### Source texts of formatted documents
# # #

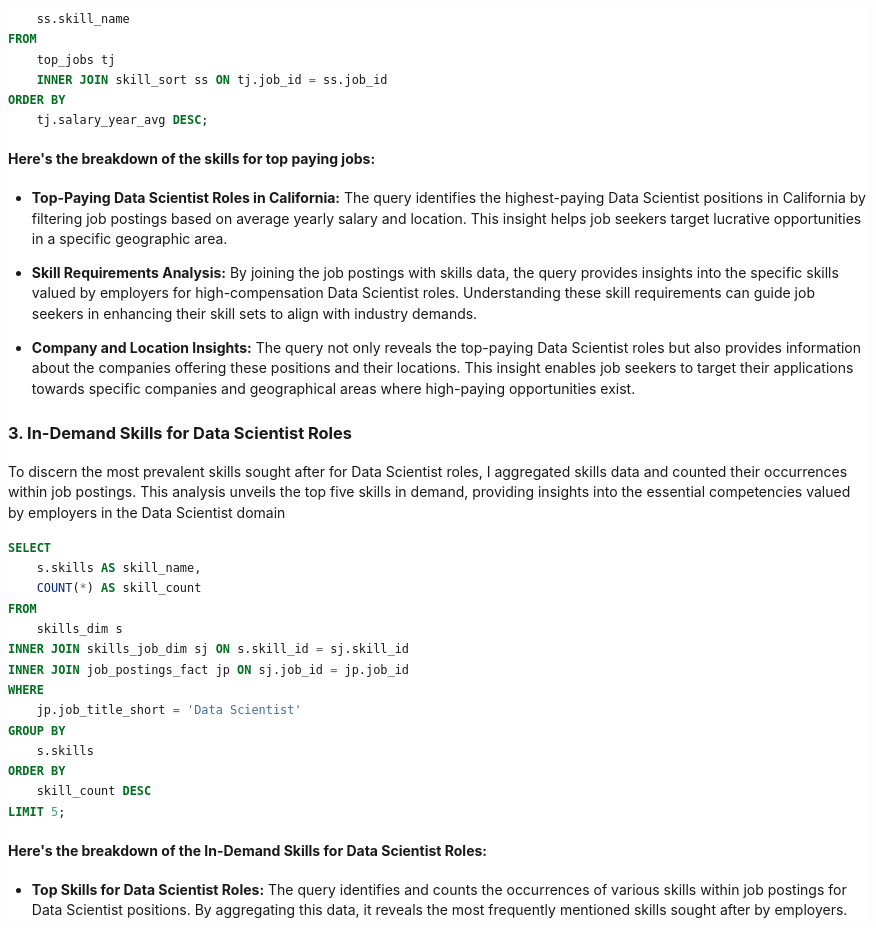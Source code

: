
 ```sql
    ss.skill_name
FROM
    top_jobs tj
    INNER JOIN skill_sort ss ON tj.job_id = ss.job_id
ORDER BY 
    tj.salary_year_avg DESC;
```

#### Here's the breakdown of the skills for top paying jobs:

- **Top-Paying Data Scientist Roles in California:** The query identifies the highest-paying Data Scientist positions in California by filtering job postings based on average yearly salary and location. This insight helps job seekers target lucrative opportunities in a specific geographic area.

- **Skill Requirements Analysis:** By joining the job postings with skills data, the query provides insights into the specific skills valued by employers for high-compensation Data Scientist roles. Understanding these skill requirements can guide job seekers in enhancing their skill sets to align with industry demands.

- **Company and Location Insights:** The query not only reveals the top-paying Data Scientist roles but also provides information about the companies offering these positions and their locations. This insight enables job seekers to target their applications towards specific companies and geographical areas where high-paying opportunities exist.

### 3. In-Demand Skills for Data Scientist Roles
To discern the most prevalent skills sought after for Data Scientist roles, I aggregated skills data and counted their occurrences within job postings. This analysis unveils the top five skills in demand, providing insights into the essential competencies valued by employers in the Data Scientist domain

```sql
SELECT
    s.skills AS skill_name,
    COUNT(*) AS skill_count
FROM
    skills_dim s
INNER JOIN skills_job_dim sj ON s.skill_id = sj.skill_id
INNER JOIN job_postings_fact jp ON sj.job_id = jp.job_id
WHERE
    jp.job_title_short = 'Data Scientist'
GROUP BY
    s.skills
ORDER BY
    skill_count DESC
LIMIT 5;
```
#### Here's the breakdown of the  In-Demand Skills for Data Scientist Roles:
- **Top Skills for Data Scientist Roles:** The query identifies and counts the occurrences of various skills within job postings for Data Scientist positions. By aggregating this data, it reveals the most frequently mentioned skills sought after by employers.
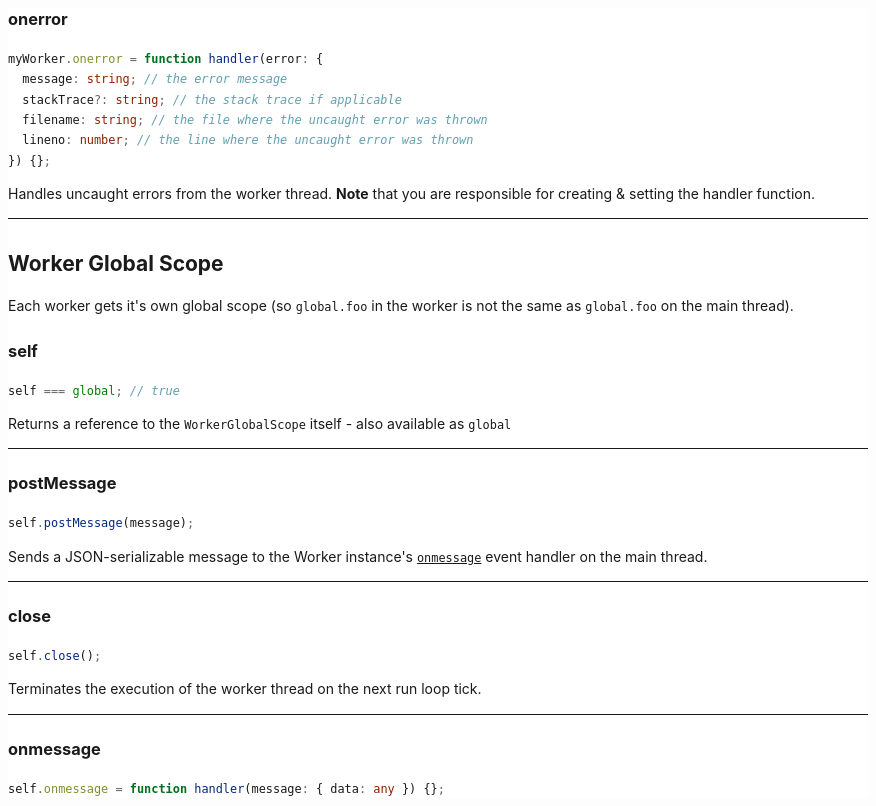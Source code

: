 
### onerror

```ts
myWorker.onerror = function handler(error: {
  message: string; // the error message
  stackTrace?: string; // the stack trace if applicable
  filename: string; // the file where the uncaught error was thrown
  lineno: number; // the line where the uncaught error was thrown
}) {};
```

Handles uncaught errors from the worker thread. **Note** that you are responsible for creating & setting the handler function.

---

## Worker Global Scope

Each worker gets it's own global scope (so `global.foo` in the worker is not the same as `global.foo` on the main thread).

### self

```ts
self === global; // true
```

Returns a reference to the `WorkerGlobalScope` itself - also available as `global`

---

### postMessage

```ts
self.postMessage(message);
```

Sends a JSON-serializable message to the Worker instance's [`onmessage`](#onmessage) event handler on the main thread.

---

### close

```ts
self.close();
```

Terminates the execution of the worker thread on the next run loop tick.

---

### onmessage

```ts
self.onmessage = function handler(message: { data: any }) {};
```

# # #

### About this exercise
Exactly as written, please copy out the whole set of records, skipping images.

### Result below
Source code

:
 ```sql
    ss.skill_name
FROM
    top_jobs tj
    INNER JOIN skill_sort ss ON tj.job_id = ss.job_id
ORDER BY 
    tj.salary_year_avg DESC;
```

#### Here's the breakdown of the skills for top paying jobs:

- **Top-Paying Data Scientist Roles in California:** The query identifies the highest-paying Data Scientist positions in California by filtering job postings based on average yearly salary and location. This insight helps job seekers target lucrative opportunities in a specific geographic area.

- **Skill Requirements Analysis:** By joining the job postings with skills data, the query provides insights into the specific skills valued by employers for high-compensation Data Scientist roles. Understanding these skill requirements can guide job seekers in enhancing their skill sets to align with industry demands.

- **Company and Location Insights:** The query not only reveals the top-paying Data Scientist roles but also provides information about the companies offering these positions and their locations. This insight enables job seekers to target their applications towards specific companies and geographical areas where high-paying opportunities exist.

### 3. In-Demand Skills for Data Scientist Roles
To discern the most prevalent skills sought after for Data Scientist roles, I aggregated skills data and counted their occurrences within job postings. This analysis unveils the top five skills in demand, providing insights into the essential competencies valued by employers in the Data Scientist domain

```sql
SELECT
    s.skills AS skill_name,
    COUNT(*) AS skill_count
FROM
    skills_dim s
INNER JOIN skills_job_dim sj ON s.skill_id = sj.skill_id
INNER JOIN job_postings_fact jp ON sj.job_id = jp.job_id
WHERE
    jp.job_title_short = 'Data Scientist'
GROUP BY
    s.skills
ORDER BY
    skill_count DESC
LIMIT 5;
```
#### Here's the breakdown of the  In-Demand Skills for Data Scientist Roles:
- **Top Skills for Data Scientist Roles:** The query identifies and counts the occurrences of various skills within job postings for Data Scientist positions. By aggregating this data, it reveals the most frequently mentioned skills sought after by employers.
Source code

: 
### onerror

```ts
myWorker.onerror = function handler(error: {
  message: string; // the error message
  stackTrace?: string; // the stack trace if applicable
  filename: string; // the file where the uncaught error was thrown
  lineno: number; // the line where the uncaught error was thrown
}) {};
```

Handles uncaught errors from the worker thread. **Note** that you are responsible for creating & setting the handler function.

---

## Worker Global Scope

Each worker gets it's own global scope (so `global.foo` in the worker is not the same as `global.foo` on the main thread).

### self

```ts
self === global; // true
```

Returns a reference to the `WorkerGlobalScope` itself - also available as `global`

---

### postMessage

```ts
self.postMessage(message);
```

Sends a JSON-serializable message to the Worker instance's [`onmessage`](#onmessage) event handler on the main thread.

---

### close

```ts
self.close();
```

Terminates the execution of the worker thread on the next run loop tick.

---

### onmessage

```ts
self.onmessage = function handler(message: { data: any }) {};
```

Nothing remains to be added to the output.